Deep neural networks have shown remarkable performance in image
classification. However, their performance significantly deteriorates with
corrupted input data. Domain generalization methods have been proposed to train
robust models against out-of-distribution data. Data augmentation in the
frequency domain is one of such approaches that enable a model to learn phase
features to establish domain-invariant representations. This approach changes
the amplitudes of the input data while preserving the phases. However, using
fixed phases leads to susceptibility to phase fluctuations because amplitudes
and phase fluctuations commonly occur in out-of-distribution. In this study, to
address this problem, we introduce an approach using finite variation of the
phases of input data rather than maintaining fixed phases. Based on the
assumption that the degree of domain-invariant features varies for each phase,
we propose a method to distinguish phases based on this degree. In addition, we
propose a method called vital phase augmentation (VIPAug) that applies the
variation to the phases differently according to the degree of domain-invariant
features of given phases. The model depends more on the vital phases that
contain more domain-invariant features for attaining robustness to amplitude
and phase fluctuations. We present experimental evaluations of our proposed
approach, which exhibited improved performance for both clean and corrupted
data. VIPAug achieved SOTA performance on the benchmark CIFAR-10 and CIFAR-100
datasets, as well as near-SOTA performance on the ImageNet-100 and ImageNet
datasets. Our code is available at https://github.com/excitedkid/vipaug.

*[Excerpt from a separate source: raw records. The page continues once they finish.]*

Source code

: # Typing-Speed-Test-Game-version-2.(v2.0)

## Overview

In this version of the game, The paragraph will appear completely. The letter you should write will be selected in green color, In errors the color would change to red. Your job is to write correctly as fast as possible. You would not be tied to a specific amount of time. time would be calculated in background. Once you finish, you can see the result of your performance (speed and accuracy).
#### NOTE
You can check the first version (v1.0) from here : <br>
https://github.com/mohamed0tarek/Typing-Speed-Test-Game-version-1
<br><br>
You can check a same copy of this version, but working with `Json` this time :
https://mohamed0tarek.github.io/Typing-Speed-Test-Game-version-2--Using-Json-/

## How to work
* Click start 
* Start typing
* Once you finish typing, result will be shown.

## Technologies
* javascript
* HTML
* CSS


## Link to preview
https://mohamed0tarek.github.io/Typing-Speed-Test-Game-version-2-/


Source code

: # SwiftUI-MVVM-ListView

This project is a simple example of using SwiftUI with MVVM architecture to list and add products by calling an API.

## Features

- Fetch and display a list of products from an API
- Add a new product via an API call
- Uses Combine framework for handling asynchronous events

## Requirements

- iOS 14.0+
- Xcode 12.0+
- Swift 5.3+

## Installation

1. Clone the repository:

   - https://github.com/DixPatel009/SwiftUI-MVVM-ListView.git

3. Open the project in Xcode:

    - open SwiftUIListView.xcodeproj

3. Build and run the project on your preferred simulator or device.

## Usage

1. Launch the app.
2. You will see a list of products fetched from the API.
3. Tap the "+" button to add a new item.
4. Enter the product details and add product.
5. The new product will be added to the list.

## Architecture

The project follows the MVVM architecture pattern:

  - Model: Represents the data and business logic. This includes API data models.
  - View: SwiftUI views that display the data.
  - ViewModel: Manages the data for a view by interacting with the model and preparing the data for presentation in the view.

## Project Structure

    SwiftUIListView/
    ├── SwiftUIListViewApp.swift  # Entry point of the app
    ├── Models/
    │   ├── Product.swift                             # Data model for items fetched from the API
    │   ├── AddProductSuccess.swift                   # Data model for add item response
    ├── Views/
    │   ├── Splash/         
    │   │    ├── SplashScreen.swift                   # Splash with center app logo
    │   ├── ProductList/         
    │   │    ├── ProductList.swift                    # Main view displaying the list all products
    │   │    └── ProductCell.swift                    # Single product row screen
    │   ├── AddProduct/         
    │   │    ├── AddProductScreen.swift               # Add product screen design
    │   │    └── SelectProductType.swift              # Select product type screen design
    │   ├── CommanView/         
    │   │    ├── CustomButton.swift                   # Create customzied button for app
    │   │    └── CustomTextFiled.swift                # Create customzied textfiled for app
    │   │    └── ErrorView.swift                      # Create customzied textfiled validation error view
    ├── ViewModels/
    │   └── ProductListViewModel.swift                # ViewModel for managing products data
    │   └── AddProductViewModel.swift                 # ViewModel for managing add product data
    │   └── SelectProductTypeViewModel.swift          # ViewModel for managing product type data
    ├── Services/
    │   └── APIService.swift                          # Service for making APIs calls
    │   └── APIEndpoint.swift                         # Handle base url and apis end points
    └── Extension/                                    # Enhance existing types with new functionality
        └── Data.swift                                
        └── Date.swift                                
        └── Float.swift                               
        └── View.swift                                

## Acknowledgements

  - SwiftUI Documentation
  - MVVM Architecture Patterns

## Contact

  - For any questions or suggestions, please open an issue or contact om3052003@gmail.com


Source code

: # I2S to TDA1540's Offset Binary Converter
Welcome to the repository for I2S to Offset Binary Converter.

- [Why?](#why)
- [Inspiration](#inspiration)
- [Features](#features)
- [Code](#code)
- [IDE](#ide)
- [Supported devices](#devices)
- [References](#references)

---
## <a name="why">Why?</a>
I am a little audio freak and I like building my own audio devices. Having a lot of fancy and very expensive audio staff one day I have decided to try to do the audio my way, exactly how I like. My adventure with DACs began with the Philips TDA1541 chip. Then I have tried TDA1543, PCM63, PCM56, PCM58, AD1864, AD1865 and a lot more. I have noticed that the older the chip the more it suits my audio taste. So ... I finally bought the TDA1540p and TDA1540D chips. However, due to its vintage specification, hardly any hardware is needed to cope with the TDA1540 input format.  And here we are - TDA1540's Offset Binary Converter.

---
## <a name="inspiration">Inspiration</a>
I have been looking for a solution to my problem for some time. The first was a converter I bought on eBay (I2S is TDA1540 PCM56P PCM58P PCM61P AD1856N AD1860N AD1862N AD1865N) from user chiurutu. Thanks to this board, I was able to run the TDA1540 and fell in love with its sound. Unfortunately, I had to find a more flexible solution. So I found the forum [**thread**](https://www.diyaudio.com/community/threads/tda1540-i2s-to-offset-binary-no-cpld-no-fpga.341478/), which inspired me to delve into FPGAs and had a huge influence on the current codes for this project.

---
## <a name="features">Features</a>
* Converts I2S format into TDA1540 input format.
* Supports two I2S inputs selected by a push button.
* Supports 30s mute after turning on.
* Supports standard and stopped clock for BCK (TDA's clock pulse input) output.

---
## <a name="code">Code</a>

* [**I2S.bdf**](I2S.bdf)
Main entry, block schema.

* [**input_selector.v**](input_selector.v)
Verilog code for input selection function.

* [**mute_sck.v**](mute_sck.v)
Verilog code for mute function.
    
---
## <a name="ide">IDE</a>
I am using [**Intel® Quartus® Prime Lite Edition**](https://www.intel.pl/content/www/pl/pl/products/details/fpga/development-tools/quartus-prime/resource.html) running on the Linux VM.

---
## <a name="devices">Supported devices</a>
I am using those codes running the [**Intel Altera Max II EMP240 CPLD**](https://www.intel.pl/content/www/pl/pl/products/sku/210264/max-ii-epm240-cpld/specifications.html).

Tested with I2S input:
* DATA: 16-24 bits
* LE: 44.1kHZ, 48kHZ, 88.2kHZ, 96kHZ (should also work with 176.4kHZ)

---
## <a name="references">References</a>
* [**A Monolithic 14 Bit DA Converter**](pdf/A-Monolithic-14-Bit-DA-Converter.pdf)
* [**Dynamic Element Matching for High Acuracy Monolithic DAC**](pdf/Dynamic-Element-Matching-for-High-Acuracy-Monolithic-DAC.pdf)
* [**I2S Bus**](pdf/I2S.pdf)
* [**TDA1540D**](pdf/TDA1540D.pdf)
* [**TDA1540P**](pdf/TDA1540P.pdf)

Improving Robustness of Deep Neural Networks with Vital Phase Augmentation
Deep neural networks have revolutionized image classification tasks and have achieved remarkable performance. However, these models are highly sensitive to corrupted or out-of-distribution input data, which poses a significant challenge in real-world scenarios. In order to address this issue, domain generalization methods have been proposed to train models that are robust against such data.
Data augmentation is a common technique used to enhance the generalization ability of models. In the context of image data, frequency domain augmentation has emerged as an effective approach. This technique allows models to learn phase features, which are essential for establishing domain-invariant representations. By altering the amplitudes of the input data while preserving the phases, models can learn robust features that are invariant to changes in amplitude.
However, a limitation of existing frequency domain augmentation methods is their reliance on fixed phases. This can make the models susceptible to phase fluctuations, which commonly occur in out-of-distribution data. To overcome this limitation, the authors of this study propose an innovative approach that introduces finite variation in the phases of the input data.
The key idea behind this approach is that the degree of domain-invariant features may vary for each phase. By distinguishing and analyzing each phase based on this degree, the authors propose a method to determine the vital phases that contain more domain-invariant features. This information is used to guide the variation applied to the phases in the vital phase augmentation (VIPAug) method.
By making the model rely more on the vital phases, which are expected to be more robust to amplitude and phase fluctuations, the proposed approach aims to improve the model’s overall performance on both clean and corrupted data.
The experimental evaluations presented in this study demonstrate the effectiveness of the proposed approach. VIPAug achieved state-of-the-art (SOTA) performance on benchmark datasets such as CIFAR-10 and CIFAR-100. Moreover, it achieved near-SOTA performance on the challenging ImageNet-100 and ImageNet datasets.
The interdisciplinary nature of this research is notable. It combines concepts from deep learning, signal processing, and image classification. The study highlights the importance of considering both the amplitude and phase information in training robust models. By leveraging domain-invariant features in the frequency domain, the proposed approach showcases the potential of combining multiple disciplines to tackle a fundamental challenge in machine learning.
The availability of code on Github (https://github.com/excitedkid/vipaug) further emphasizes the authors’ commitment to reproducibility and knowledge sharing in the research community. Researchers and practitioners can utilize this code to implement VIPAug and explore its applications in their own projects.